HOW TO COMPLETE THIS TASK - Scan the material below for "belief", then return each line that contains it.

TASK DATA -
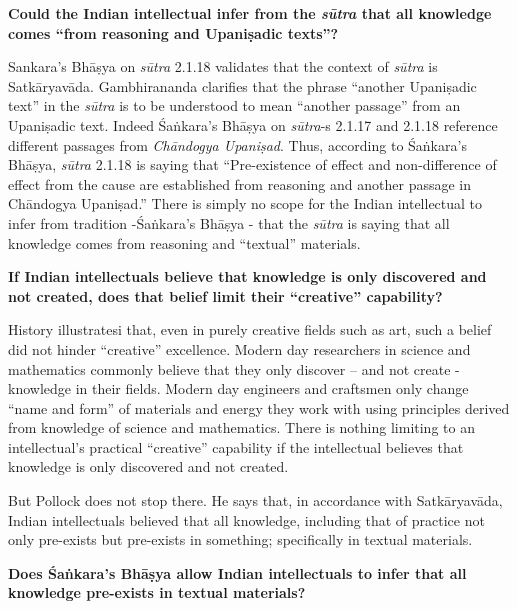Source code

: \textbf{Could the Indian intellectual infer from the {{\sl\bfseries sūtra}\relax} that all knowledge comes ``from reasoning and Upaniṣadic texts''?}

Sankara's Bhāṣya on {\sl sūtra} 2.1.18 validates that the context of {\sl sūtra} is Satkāryavāda.  Gambhirananda clarifies that the phrase ``another Upaniṣadic text'' in the {\sl sūtra} is to be understood to mean ``another passage'' from an Upaniṣadic text. Indeed Śaṅkara's Bhāṣya on {\sl sūtra}-s 2.1.17 and 2.1.18 reference different passages from {\sl Chāndogya Upaniṣad}. Thus, according to Śaṅkara's Bhāṣya, {\sl sūtra} 2.1.18 is saying that ``Pre-existence of effect and non-difference of effect from the cause are established from reasoning and another passage in Chāndogya Upaniṣad.''  There is simply no scope for the Indian intellectual to infer from tradition -Śaṅkara's Bhāṣya - that the {\sl sūtra} is saying that all knowledge comes from reasoning and ``textual'' materials.

\textbf{If Indian intellectuals believe that knowledge is only discovered and not created, does that belief limit their ``creative'' capability?}

History illustratesi that, even in purely creative fields such as art, such a belief did not hinder ``creative'' excellence.  Modern day researchers in science and mathematics commonly believe that they only discover -- and not create - knowledge in their fields.  Modern day engineers and craftsmen only change ``name and form'' of materials and energy they work with using principles derived from knowledge of science and mathematics. There is nothing limiting to an intellectual's practical ``creative'' capability if the intellectual believes that knowledge is only discovered and not created.

But Pollock does not stop there.  He says that, in accordance with Satkāryavāda, Indian intellectuals believed that all knowledge, including that of practice not only pre-exists but pre-exists in something; specifically in textual materials.

\textbf{Does Śaṅkara's Bhāṣya allow Indian intellectuals to infer that all knowledge pre-exists in textual materials?}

RESULT OF THE EXERCISE -
\textbf{If Indian intellectuals believe that knowledge is only discovered and not created, does that belief limit their ``creative'' capability?}
History illustratesi that, even in purely creative fields such as art, such a belief did not hinder ``creative'' excellence.  Modern day researchers in science and mathematics commonly believe that they only discover -- and not create - knowledge in their fields.  Modern day engineers and craftsmen only change ``name and form'' of materials and energy they work with using principles derived from knowledge of science and mathematics. There is nothing limiting to an intellectual's practical ``creative'' capability if the intellectual believes that knowledge is only discovered and not created.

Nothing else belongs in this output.